The problem from this corner is not the ban on general solicitation and advertising; as I say, with the Two-Step process that has been effectively put to sleep, Title II or no Title II. The issue is how to build a platform which does not run afoul of other provisions in the securities laws which remain in playi.e., the requirement for individuals and firms in the business of effecting transactions in securities to register as broker dealers and/or to avoid the imposition of the registration requirements of the Investment Advisers Act of 1940 if and to the extent the act of selecting a company to be chaperoned across the platform is deemed to be investment advice.

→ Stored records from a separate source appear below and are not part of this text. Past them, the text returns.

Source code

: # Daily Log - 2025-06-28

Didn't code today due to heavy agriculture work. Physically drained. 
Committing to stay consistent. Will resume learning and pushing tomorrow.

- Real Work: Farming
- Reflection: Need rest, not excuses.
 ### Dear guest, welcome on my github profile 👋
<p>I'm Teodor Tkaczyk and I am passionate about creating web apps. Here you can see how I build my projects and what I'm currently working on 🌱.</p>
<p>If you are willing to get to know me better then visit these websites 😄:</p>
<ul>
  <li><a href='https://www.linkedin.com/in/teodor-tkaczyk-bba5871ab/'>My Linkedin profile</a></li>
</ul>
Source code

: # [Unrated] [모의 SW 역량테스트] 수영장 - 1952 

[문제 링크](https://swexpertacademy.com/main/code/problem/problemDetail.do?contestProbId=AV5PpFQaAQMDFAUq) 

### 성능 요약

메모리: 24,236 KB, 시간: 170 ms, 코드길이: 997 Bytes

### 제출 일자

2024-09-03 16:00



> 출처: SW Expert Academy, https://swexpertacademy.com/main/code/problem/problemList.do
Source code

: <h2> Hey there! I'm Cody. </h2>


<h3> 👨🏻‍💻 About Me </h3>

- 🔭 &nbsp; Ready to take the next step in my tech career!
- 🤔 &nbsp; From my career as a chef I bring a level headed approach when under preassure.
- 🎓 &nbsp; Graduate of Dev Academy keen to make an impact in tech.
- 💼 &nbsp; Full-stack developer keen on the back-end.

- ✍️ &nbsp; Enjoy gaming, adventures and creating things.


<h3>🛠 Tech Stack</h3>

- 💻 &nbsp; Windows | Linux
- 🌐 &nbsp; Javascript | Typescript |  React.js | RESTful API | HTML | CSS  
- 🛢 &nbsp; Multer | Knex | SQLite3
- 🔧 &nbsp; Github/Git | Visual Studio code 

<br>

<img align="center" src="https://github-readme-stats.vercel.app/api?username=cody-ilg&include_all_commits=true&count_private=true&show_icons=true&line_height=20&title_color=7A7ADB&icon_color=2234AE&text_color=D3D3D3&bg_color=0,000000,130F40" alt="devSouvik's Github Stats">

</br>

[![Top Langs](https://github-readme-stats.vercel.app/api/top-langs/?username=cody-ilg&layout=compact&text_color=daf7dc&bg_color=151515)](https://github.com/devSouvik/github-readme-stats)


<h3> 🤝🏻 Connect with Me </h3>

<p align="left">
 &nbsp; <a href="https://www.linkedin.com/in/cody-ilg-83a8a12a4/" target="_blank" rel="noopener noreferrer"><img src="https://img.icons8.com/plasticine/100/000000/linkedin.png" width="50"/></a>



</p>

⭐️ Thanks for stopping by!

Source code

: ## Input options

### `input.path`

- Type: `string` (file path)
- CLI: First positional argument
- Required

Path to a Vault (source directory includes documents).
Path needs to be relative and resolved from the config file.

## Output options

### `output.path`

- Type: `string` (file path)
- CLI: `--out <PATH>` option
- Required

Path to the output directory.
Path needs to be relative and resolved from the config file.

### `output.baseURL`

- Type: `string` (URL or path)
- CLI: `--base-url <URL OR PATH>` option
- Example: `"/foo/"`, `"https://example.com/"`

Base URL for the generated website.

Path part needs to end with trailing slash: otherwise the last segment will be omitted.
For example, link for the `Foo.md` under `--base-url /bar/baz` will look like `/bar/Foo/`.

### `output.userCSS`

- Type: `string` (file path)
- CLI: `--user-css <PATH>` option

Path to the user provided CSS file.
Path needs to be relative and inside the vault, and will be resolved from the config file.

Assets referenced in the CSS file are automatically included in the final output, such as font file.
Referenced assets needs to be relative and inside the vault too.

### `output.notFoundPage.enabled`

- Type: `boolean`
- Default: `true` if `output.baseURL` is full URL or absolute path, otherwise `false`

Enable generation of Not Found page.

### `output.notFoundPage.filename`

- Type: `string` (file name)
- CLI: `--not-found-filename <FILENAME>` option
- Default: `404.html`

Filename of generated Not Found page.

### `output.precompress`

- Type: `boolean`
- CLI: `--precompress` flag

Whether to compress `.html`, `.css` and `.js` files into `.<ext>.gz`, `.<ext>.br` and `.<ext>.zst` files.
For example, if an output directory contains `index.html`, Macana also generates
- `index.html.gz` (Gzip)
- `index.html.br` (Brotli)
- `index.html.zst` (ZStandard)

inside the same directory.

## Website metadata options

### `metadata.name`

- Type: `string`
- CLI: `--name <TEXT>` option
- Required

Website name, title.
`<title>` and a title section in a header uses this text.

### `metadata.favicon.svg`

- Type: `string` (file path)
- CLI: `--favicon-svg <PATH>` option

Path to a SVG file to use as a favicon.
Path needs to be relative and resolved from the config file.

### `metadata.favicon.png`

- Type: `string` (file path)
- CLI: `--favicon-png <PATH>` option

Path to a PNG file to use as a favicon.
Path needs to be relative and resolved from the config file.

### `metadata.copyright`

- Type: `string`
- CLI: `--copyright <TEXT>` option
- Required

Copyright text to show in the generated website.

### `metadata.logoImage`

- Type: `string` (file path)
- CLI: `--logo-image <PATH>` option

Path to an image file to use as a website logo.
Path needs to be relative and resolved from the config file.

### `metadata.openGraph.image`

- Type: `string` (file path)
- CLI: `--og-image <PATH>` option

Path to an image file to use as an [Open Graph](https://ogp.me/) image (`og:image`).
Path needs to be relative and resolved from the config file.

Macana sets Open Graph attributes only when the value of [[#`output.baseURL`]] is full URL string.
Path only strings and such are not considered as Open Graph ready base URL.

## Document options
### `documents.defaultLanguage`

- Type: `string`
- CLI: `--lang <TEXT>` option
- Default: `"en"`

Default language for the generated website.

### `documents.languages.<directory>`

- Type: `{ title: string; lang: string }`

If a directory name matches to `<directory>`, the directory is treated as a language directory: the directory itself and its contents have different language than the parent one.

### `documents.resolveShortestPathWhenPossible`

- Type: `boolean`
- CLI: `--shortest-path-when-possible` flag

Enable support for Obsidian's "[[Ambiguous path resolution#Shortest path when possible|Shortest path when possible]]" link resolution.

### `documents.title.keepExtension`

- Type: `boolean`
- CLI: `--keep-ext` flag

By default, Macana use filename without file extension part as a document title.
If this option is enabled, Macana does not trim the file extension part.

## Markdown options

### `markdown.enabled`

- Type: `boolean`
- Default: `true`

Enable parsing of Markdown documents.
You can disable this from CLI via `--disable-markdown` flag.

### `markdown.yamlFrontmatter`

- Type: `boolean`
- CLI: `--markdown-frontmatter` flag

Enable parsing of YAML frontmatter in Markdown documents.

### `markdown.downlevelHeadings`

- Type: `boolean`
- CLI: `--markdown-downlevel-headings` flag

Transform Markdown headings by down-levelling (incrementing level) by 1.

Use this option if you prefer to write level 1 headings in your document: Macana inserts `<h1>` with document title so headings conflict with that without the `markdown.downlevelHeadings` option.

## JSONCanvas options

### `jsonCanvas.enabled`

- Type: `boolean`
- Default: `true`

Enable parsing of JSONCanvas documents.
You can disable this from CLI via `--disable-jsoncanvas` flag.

Indeed, the North American State Securities Administrators have gotten off the canvass and are working mightily to come back to the party by aggregating functions which would effectively neutralize the pre-emption of Blue Sky by the National Securities Markets Improvement Act of 1996.

In short, there is a new story in the making and how it will play out is by no means certain at this point. What is certain is the issues will generally arise outside of Rule 502(c)'s formal lifting of the ban on general solicitation but in other compartments of securities regulation in the United States and, indeed, around the world.

Finally, a fearless forecast on the upcoming market: Will the internet Gorilla become dominant in that segment of U.S. and world capital markets which is built on growth companies raising the equity needed to traverse the Valley of Death and complete the journey from "the embryo to the IPO" (or trade sale), thereby funding the development and exploitation of intellectual property and novel ideas currently on the shelves and loaded with promise?

For starters, see the link ( to a list of the "Crowdfunding Portals: Investment-Based" which are up online today … U.S. and worldwide. It is not complete but eye opening, nevertheless; as of the last update September 27th, there are 88 listings. There is another list I am told, which totals over 500 listings.

Second, a knowledgeable observer and I were discussing the impact of this incoming tide and I remarked that the elite investors, in their own minds, would likely find sourcing deal flow online as "undignified." He laughed and responded that 10 or so years ago, the maxim was that looking for spouses through online dating services was undignified. Now, he claims, everyone over 30 uses these platforms.

That said, as per an earlier piece by yours truly on 506 Platforms I think the prime (my word) Platforms may be the critical element of what (in yet another article, I have described as the Conveyor Belt … platforms organized to match like to like on the buy and sell side, selective both in the companies presented and the quality (smart and/or rich) of the investors invited to review the pitch. Knowledgeable investors, of course, like proprietary deal flow; participation in auctions often entails the "winner's curse" … you win and, therefore, overpay. But, as issuers and placement agents become accustomed to online presentations, why would not the good deals go there? Deals well over $2 million, you ask? We will see.

[1] See Bartlett, "If General Solicitation Compromises the Private Placement Use of §4(2); When "Cooling Off" is Not The Answer," The Journal of Private Equity, Summer 2006.

[2] There is a hint, generally ignored, in a footnote (88) to an SEC Alert, "SEC Interpretation: Use of Electronic Media," that the Lamp No Action Letters need to be construed narrowly, perhaps implying that participation in the process by firms subject to SEC jurisdiction … e.g., broker dealers or investment advisers albeit at that time exempt advisers … is a necessary element. Not the universal practice, however.

[3], Bartlett, "From the Embryo to the IPO, Courtesy of the Conveyor Belt (Plus a Tax-Efficient Alternative to the Carried Interest), Vol. 15, No. 7 The Journal of Private Equity, Winter 2011; and, "The JOBS Act - Title II: Online Solicitation of Accredited Investors The Platform as a Dating Service."